Comparative analysis of mycobacterium and related actinomycetes yields insight into the evolution of mycobacterium tuberculosis pathogenesis
1 Broad Institute, 7 Cambridge Center, Cambridge, MA 02142, USA
2 DOE Joint Genome Institute, Walnut Creek, CA, USA
3 Department of Biomedical Engineering, Boston University, Boston, MA, USA
4 Departments of Microbiology and National Emerging Infectious Diseases Laboratories, Boston University, Boston, MA, USA
5 VIB Department of Plant Systems Biology, Ghent University, Technologiepark 927, 9052 Ghent, Belgium
6 Stanford University, Palo Alto, CA, USA
7 FLIR, Chem-Bio Detection, 505 Coast Boulevard South, Suite 309, La Jolla, CA 92037, USA
8 Department of Systems Biology, Harvard Medical School, 200 Longwood Ave., Boston, MA 02115, USA
9 The Broad Institute, 7 Cambridge Center, Cambridge, MA 02142, USA
BMC Genomics 2012, 13:120 doi:10.1186/1471-2164-13-120Published: 28 March 2012
The sequence of the pathogen Mycobacterium tuberculosis (Mtb) strain H37Rv has been available for over a decade, but the biology of the pathogen remains poorly understood.
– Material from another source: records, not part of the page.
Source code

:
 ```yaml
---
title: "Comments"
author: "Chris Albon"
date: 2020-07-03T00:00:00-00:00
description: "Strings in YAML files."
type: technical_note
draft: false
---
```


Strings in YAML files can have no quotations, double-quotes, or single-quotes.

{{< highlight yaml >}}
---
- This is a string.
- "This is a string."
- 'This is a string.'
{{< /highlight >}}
Genome sequences from other Mtb strains and closely related bacteria present an opportunity to apply the power of comparative genomics to understand the evolution of Mtb pathogenesis. We conducted a comparative analysis using 31 genomes from the Tuberculosis Database (TBDB.org), including 8 strains of Mtb and M. bovis, 11 additional Mycobacteria, 4 Corynebacteria, 2 Streptomyces, Rhodococcus jostii RHA1, Nocardia farcinia, Acidothermus cellulolyticus, Rhodobacter sphaeroides, Propionibacterium acnes, and Bifidobacterium longum.
Our results highlight the functional importance of lipid metabolism and its regulation, and reveal variation between the evolutionary profiles of genes implicated in saturated and unsaturated fatty acid metabolism. It also suggests that DNA repair and molybdopterin cofactors are important in pathogenic Mycobacteria. By analyzing sequence conservation and gene expression data, we identify nearly 400 conserved noncoding regions. These include 37 predicted promoter regulatory motifs, of which 14 correspond to previously validated motifs, as well as 50 potential noncoding RNAs, of which we experimentally confirm the expression of four.
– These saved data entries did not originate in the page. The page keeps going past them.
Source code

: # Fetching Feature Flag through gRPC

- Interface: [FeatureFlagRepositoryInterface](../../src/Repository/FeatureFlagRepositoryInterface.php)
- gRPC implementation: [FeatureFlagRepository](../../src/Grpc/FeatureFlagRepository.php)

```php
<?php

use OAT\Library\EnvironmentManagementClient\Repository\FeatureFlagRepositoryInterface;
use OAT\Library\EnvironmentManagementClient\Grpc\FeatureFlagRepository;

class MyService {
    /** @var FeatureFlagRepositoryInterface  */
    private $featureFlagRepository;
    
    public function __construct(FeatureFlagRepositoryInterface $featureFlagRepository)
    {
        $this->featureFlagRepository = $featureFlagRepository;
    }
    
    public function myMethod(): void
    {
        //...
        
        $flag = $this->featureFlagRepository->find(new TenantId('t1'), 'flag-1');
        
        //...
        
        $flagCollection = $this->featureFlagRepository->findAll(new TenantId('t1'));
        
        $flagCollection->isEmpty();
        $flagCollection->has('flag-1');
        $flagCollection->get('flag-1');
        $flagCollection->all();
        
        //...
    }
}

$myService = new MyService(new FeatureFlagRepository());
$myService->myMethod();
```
Our analysis of protein evolution highlights gene families that are associated with the adaptation of environmental Mycobacteria to obligate pathogenesis. These families include fatty acid metabolism, DNA repair, and molybdopterin biosynthesis. Our analysis reinforces recent findings suggesting that small noncoding RNAs are more common in Mycobacteria than previously expected. Our data provide a foundation for understanding the genome and biology of Mtb in a comparative context, and are available online and through TBDB.org.